_What to do_.
For the entries that follow, restate word for word the line containing "<details><summary>✅ Вывод</s", the line containing "nom de la commande", and every line that lies between them.
+++ Dataset +++
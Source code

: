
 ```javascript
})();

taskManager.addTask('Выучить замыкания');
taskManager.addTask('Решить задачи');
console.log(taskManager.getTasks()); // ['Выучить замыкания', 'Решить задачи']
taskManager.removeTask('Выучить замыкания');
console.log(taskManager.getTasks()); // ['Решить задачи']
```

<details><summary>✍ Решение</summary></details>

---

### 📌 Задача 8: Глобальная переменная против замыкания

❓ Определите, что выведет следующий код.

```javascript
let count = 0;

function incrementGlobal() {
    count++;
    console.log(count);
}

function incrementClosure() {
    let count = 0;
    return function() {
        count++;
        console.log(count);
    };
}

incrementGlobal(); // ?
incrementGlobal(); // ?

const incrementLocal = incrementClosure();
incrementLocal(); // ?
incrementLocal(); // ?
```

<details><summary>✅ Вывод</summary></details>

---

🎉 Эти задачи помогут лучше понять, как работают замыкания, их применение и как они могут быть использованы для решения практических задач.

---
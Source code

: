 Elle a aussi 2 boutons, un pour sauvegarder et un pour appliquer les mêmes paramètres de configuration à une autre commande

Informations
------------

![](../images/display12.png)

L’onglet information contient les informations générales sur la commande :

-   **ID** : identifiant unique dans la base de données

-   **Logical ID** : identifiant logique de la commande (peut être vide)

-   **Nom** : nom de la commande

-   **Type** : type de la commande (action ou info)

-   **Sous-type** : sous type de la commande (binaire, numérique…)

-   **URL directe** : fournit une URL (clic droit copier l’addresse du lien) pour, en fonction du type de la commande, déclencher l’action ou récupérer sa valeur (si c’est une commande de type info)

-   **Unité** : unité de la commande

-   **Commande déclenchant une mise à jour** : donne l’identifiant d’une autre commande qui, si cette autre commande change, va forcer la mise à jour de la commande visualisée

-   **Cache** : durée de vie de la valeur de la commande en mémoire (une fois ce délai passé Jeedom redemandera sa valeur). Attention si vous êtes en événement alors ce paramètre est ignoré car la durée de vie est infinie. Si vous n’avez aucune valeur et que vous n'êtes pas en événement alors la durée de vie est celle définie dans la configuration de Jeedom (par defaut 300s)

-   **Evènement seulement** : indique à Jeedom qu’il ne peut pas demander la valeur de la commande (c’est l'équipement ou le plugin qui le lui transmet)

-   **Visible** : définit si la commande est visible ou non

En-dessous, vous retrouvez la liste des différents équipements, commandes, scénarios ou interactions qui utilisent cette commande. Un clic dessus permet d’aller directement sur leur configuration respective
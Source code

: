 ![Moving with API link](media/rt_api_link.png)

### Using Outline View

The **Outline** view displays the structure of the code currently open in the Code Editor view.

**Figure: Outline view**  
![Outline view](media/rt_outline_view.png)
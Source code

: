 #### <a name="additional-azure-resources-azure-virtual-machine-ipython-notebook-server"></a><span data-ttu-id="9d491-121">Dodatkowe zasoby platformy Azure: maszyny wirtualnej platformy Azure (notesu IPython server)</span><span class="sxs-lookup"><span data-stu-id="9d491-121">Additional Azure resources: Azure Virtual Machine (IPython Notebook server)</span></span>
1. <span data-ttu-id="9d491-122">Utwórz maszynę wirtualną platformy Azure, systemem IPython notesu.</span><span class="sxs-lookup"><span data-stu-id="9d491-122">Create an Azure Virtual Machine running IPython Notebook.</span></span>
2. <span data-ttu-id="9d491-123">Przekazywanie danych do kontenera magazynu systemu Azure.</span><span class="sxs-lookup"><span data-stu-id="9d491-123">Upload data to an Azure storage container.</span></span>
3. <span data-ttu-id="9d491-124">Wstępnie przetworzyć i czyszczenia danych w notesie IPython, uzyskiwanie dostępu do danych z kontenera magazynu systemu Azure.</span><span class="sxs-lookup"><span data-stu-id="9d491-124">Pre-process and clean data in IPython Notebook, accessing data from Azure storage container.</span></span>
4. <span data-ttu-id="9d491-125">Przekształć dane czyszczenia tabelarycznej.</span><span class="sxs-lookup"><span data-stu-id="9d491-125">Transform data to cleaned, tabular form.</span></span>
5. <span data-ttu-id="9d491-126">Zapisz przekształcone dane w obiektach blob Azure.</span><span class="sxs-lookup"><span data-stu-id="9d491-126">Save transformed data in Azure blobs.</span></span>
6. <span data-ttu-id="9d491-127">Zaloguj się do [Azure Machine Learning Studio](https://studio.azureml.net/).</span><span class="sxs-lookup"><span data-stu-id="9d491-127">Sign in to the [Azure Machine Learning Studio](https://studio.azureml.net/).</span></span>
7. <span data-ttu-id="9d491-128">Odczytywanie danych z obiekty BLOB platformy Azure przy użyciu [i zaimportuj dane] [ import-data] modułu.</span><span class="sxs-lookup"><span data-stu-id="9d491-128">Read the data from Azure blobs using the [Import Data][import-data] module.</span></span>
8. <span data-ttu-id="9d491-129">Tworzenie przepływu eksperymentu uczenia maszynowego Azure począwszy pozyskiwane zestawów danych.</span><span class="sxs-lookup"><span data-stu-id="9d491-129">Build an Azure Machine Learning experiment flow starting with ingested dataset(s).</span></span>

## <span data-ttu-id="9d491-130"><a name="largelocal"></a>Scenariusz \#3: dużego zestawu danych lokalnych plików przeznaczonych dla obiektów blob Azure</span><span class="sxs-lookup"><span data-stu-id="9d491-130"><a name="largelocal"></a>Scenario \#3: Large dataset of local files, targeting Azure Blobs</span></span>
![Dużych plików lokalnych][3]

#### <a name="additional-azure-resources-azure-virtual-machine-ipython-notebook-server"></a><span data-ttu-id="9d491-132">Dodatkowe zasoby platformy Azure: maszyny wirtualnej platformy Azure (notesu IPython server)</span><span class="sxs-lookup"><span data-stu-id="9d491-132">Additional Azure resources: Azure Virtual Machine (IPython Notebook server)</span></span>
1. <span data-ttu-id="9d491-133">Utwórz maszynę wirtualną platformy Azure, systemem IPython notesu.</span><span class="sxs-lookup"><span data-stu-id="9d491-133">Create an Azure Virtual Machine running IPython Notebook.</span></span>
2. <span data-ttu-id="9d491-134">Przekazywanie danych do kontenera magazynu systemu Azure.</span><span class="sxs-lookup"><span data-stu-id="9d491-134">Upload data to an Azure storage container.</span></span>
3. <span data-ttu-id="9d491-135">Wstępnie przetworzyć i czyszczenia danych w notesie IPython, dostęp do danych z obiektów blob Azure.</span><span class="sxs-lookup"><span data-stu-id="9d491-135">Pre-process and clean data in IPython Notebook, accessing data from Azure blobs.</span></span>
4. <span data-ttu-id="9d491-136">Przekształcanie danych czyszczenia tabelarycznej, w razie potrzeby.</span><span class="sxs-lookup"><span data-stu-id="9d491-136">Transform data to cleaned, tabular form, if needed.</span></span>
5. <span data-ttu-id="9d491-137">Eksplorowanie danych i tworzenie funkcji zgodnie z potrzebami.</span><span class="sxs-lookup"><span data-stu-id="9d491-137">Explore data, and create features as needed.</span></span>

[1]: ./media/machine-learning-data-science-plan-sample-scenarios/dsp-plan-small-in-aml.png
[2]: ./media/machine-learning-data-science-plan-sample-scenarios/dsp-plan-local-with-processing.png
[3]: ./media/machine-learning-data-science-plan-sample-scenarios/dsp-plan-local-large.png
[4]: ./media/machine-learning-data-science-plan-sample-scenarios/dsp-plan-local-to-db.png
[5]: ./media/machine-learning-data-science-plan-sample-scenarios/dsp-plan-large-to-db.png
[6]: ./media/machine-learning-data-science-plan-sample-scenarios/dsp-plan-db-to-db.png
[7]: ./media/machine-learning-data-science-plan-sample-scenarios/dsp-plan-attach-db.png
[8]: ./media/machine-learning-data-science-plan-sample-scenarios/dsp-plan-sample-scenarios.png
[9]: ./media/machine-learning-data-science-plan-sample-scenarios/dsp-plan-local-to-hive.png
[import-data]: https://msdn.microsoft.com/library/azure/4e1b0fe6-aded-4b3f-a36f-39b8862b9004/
+++
_Result for this task_.
<details><summary>✅ Вывод</summary></details>

---

🎉 Эти задачи помогут лучше понять, как работают замыкания, их применение и как они могут быть использованы для решения практических задач.

---
Source code

: Elle a aussi 2 boutons, un pour sauvegarder et un pour appliquer les mêmes paramètres de configuration à une autre commande

Informations
------------

![](../images/display12.png)

L’onglet information contient les informations générales sur la commande :

-   **ID** : identifiant unique dans la base de données

-   **Logical ID** : identifiant logique de la commande (peut être vide)

-   **Nom** : nom de la commande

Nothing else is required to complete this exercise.